Computing Revolution: 3-D Transistor Means Smaller & Faster Gadgets
A microscopic building block of modern electronics has gotten a 3-D makeover that promises to revolutionize the smartphones, smart cars and even smart cities of the 21st century. Intel announced that its first 3-D transistor is ready to enter mass production to power the next generation of smaller, smarter and faster computing devices.
The breakthrough may relieve fears about human ingenuity having reached its limits in shrinking the size of microchips to accommodate swarms of household gadgets and devices, not to mention modern cities and military hardware. It also gives a boost to Gordon E. Moore, the Intel co-founder who coined the idea "Moore's Law" to describe how innovation would double the transistors on an integrated circuit every two years.
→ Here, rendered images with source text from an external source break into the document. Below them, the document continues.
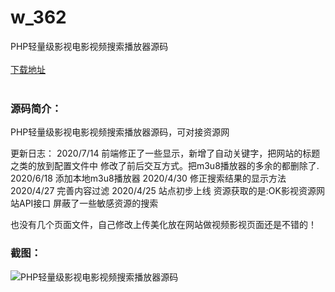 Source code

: # w_362
PHP轻量级影视电影视频搜索播放器源码
<br/></br>
[下载地址](https://www.uuid2.com/362.html "下载地址")
<br/></br>
<h3>源码简介：</h3>
<p>PHP轻量级影视电影视频搜索播放器源码，可对接资源网<p>
<p>更新日志：
2020/7/14 前端修正了一些显示，新增了自动关键字，把网站的标题之类的放到配置文件中
修改了前后交互方式。把m3u8播放器的多余的都删除了.
2020/6/18 添加本地m3u8播放器
2020/4/30 修正搜索结果的显示方法
2020/4/27 完善内容过滤
2020/4/25 站点初步上线
资源获取的是:OK影视资源网站API接口
屏蔽了一些敏感资源的搜索<p>
<p>也没有几个页面文件，自己修改上传美化放在网站做视频影视页面还是不错的！<p>
<h3>截图：</h3>
<img src="https://www.uuid2.com/wp-content/uploads/img/202105/5dfd50a549.jpg" alt="PHP轻量级影视电影视频搜索播放器源码">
"For years we have seen limits to how small transistors can get," Moore said in a statement. "This change in the basic structure is a truly revolutionary approach, and one that should allow Moore's Law, and the historic pace of innovation, to continue."
The world of the digital age has relied on microchips that each have millions or billions of transistors. Such tiny devices act as gates that cut across the flow of current in a flat strip of silicon. The best transistors switch on and off as fast as possible, even as they maximize the current flow in the on position and shut down as much of the same flow in the off position to conserve power.
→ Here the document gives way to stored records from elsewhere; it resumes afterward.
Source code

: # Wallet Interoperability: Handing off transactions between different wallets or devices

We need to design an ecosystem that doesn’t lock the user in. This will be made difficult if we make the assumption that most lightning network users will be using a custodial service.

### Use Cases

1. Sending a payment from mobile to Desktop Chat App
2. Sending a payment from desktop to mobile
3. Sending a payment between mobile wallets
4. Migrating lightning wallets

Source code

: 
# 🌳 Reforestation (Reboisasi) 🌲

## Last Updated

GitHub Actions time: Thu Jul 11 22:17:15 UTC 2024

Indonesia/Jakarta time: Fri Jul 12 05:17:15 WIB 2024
More than 100 million of Intel's new Tri-Gate transistors can fit onto the head of a pin. But that's not the only benefit of entering the third dimension – the new transistor gained a 37 percent performance boost while using 50 percent less power.
Engineers achieved that one-two combo of better performance and greater energy efficiency by turning the flat channels into 3-D fins. That allows the transistor gate to wrap around the 3-D fin and have more control over the flow of current.
As a result, Intel can continue shrinking the size of transistors while making them better. The first mass-production chip to make use of such transistors has been codenamed Ivy Bridge.
Ordinary consumers can expect smaller, thinner computing devices such as laptops, tablets and smartphones. Engineers could also cram more computing power into new cars and appliances, as well as create smarter drones and missiles for the military.
In other words, expect life in the 21st century to get even faster.